Ahora bien, el tiempo del hombre, (recordemos que es relativo), es como la línea trazada con una pluma en una hoja blanca sin bordes. La pluma traza una línea que puede revisarse (en su pasado) acerca de cómo fue, pero no cómo será. Se puede programar un trazo, se puede destinar una curva, pero no puede asegurarse que suceda. Y menos, el resultado final en conjunto con todo lo que ya se ha rayado o escrito. Es decir que, si quisiéramos ir al futuro, solo adelantaríamos los sucesos, no habría forma de ver la línea rayada sin haber sido rayada. Además, está otra cuestión, que en el evento infinito de sucesos (aunque suene redundante, llamemos –para este caso- sucesos a los asuntos que acontecen y evento a lo que sucede todo el tiempo), creemos que es la pluma la que se desplaza sobre el cuaderno, sin tener en cuenta que podría ser el papel el que se moviera debajo de la tinta. Como en un electrocardiograma. Nosotros somos las tintas; el papel es el mundo, la historia; y el movimiento es el tiempo, que empuja y sucede y le da sentido a todo pues sin moverse el papel, la tinta, vibrando, solo haría una pequeña línea sin sentido. El movimiento lo es todo. Moviéndose la línea, el papel está estático, o quizá se mueven las dos, en cualquier caso, la tinta un día dejará de pintar. Como la flor que deja de brillar. Y quizá un día el papel deje de caminar, como dejará de existir la tierra.
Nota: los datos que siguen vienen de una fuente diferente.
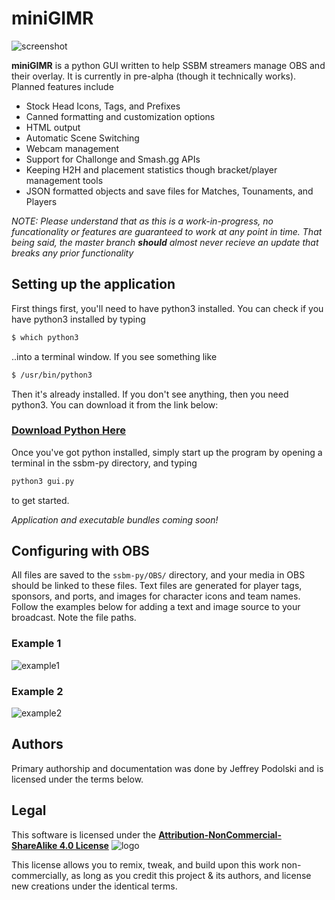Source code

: # miniGIMR

![screenshot](https://i.imgur.com/o9m1RDO.png)

**miniGIMR** is a python GUI written to help SSBM streamers manage OBS and their overlay. It is currently in pre-alpha (though it technically works). Planned features include
  - Stock Head Icons, Tags, and Prefixes
  - Canned formatting and customization options
  - HTML output
  - Automatic Scene Switching 
  - Webcam management
  - Support for Challonge and Smash.gg APIs
  - Keeping H2H and placement statistics though bracket/player management tools
  - JSON formatted objects and save files for Matches, Tounaments, and Players

*NOTE: Please understand that as this is a work-in-progress, no funcationality or features are guaranteed to work at any point in time. That being said, the master branch **should** almost never recieve an update that breaks any prior functionality*


## Setting up the application

First things first, you'll need to have python3 installed. You can check if you have python3 installed by typing 
```sh
$ which python3
```
..into a terminal window. If you see something like 
```sh
$ /usr/bin/python3
```
Then it's already installed. If you don't see anything, then you need python3. You can download it from the link below:

### [Download Python Here](https://www.python.org/downloads/)

Once you've got python installed, simply start up the program by opening a terminal in the ssbm-py directory, and typing
```sh
python3 gui.py
```
to get started.

*Application and executable bundles coming soon!*

## Configuring with OBS

All files are saved to the ``` ssbm-py/OBS/ ``` directory, and your media in OBS should be linked to these files. Text files are generated for player tags, sponsors, and ports, and images for character icons and team names. Follow the examples below for adding a text and image source to your broadcast. Note the file paths.

### Example 1

![example1](https://i.imgur.com/oxqxVtY.jpg)


### Example 2

![example2](https://i.imgur.com/2Bb4Uxs.jpg)

## Authors
Primary authorship and documentation was done by Jeffrey Podolski and is licensed under the terms below.

## Legal
This software is licensed under the
[**Attribution-NonCommercial-ShareAlike 4.0 License**](https://creativecommons.org/licenses/by-nc-sa/4.0/)
![logo](https://licensebuttons.net/l/by-nc-sa/4.0/88x31.png)

This license allows you to remix, tweak, and build upon this work non-commercially, as long as you credit this project & its authors, and license new creations under the identical terms.

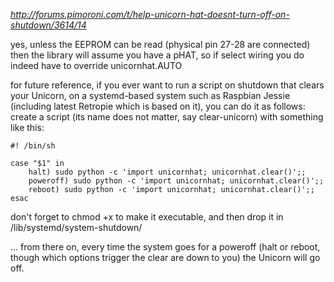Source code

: _http://forums.pimoroni.com/t/help-unicorn-hat-doesnt-turn-off-on-shutdown/3614/14_

yes, unless the EEPROM can be read (physical pin 27-28 are connected) then the library will assume you have a pHAT, so if select wiring you do indeed have to override unicornhat.AUTO

for future reference, if you ever want to run a script on shutdown that clears your Unicorn, on a systemd-based system such as Raspbian Jessie (including latest Retropie which is based on it), you can do it as follows:
create a script (its name does not matter, say clear-unicorn) with something like this:

```
#! /bin/sh

case "$1" in
    halt) sudo python -c 'import unicornhat; unicornhat.clear()';;
    poweroff) sudo python -c 'import unicornhat; unicornhat.clear()';;
    reboot) sudo python -c 'import unicornhat; unicornhat.clear()';;
esac
```

don't forget to chmod +x to make it executable, and then drop it in /lib/systemd/system-shutdown/

... from there on, every time the system goes for a poweroff (halt or reboot, though which options trigger the clear are down to you) the Unicorn will go off.
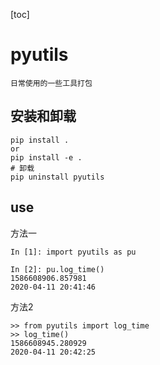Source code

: [toc]
# pyutils
```
日常使用的一些工具打包
```

## 安装和卸载
```shell script
pip install . 
or
pip install -e .
# 卸载
pip uninstall pyutils
```

## use
方法一
```shell
In [1]: import pyutils as pu

In [2]: pu.log_time()
1586608906.857981
2020-04-11 20:41:46

```
方法2
```
>> from pyutils import log_time
>> log_time()
1586608945.280929
2020-04-11 20:42:25
```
Y solo por todo eso, el hubiera sí existe. Pero esa es miel de otro panal en el que ahondaremos luego, igual de dulce y aterrador de tocar. Resta decir que el constante devenir, sin presente, sin pasado, sin futuro, solo es la promesa de que seguirá sucediendo hasta que no podamos dar más cuenta de ello. No ser más testigos de lo que acontece y quedarnos con la insólita seguridad de que seguirá habiendo testigos, pero de que, al final, nada importa si lo que yo sé nadie más lo sabe, eso me convierte en algo que no es ser hombre, en morir como hombre, porque, aunque no creo en la inmortalidad del alma, creo, por una parte, que morimos de lo que somos, no de lo que no somos. Por eso la estrella muere de su helio, pero no de los elementos químicos que se generan después de su muerte, en el gas que el helio y el hidrógeno se convirtieron; como el hombre muere de su vida, de su movimiento, no de su cuerpo que, aunque perece y al final se pierde, no puede perderse sino disuelto entre las cosas todas. Lo mismo pasaría, probablemente, en el mundo del espirito, si es que existe: Que se disuelve entre todos los espíritus de todas las cosas que los han poseído, como el cuerpo, se disuelve en el mundo que contiene a todas esas cosas que han sucedido y que tuvieron un cuerpo. Nos disolvemos en el todo, y en el tiempo. Y lejos de ser algo, apenas somos una nada que atestigua su pequeñez, su insignificancia y, por ello mismo, su importancia como cosa única a la que apenas le queda tiempo porque la muerte, que es segura, se acerca para todos. Y quizá también para el tiempo, ¿cómo saberlo?